RGLab / flowCore

Core flow cytometry infrastructure
43 stars 25 forks source link

flowCore >2.0 read.FCS results in $SPILLOVER error when reading certain FCS files (should it be a warning?) #262

Open okingfisher opened 9 months ago

okingfisher commented 9 months ago

Hi, We have been using flowCore for many years reading files from BD FACSCalibur, CyAn ADP, Beckman CytoFlex, Miltenyi MACSQuant Analyzer using read.FCS(), no problem up to version 2.0. However, we updated R and the packages and now flowCore 2.14 is returning an error reading the MACSQuant files. This error message (see below) is: $SPILLOVER keyword value is of improper size for number of spillover channels! Error: $SPILLOVER size discrepancy could not be resolved!
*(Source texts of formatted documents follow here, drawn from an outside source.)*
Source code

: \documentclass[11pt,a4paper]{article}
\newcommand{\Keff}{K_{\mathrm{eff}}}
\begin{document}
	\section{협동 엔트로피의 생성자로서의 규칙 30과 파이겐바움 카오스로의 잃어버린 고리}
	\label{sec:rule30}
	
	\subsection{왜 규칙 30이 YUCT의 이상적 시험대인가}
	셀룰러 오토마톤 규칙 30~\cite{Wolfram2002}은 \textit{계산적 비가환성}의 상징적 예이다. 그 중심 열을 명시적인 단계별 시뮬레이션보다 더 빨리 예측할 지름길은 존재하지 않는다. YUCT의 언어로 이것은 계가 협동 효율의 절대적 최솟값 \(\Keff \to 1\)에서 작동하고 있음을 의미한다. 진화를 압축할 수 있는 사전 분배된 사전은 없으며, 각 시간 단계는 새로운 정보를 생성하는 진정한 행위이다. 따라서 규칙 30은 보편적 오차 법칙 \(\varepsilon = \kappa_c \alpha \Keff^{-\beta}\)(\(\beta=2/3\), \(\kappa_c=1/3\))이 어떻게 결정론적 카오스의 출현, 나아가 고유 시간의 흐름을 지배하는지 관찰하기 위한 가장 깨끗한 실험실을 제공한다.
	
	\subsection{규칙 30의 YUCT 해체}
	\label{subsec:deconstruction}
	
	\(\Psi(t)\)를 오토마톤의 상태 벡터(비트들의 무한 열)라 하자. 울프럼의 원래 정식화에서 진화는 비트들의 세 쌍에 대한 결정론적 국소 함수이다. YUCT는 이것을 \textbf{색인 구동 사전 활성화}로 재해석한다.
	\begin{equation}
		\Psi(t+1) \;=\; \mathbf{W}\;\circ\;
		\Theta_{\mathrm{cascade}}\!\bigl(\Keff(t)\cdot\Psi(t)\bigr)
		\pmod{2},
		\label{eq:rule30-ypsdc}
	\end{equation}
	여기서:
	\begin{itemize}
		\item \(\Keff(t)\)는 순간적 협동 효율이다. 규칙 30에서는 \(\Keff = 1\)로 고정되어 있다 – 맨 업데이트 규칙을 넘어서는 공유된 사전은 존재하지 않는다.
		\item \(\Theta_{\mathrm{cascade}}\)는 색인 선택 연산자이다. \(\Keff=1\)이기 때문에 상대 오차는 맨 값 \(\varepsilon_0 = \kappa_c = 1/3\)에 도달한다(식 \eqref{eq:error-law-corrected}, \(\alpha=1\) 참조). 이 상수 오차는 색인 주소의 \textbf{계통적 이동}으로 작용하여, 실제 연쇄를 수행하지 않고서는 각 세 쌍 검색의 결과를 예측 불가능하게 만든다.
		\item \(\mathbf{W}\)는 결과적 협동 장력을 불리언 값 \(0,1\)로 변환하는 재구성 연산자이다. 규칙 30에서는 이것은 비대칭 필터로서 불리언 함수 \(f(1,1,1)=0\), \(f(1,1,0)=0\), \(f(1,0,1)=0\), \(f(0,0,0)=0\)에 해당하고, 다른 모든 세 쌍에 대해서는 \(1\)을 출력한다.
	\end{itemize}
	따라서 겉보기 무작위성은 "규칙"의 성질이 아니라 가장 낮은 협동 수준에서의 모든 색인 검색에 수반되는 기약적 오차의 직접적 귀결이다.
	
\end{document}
The culprit is apparently an apparently malformed $SPILLOVER in some of our files: $SPILLOVER/4,FL5-H,FL4-H,FL5-A,FL4-A (see linked file below); no problem with older files from that cytometer not containing $SPILLOVER or with files from the other cytometers.

Not quite sure what caused the cytometer software to include it in the FCS files. The funny thing is that we were working with flowCore 2.0, no problem. We updated R and packages in one of the computers and we started seeing this error. Replicated in my personal computer (Windows, OSX) which I updated recently but never tested with these files. We have another computer still using flowCore 2.0 and no problem reading the files.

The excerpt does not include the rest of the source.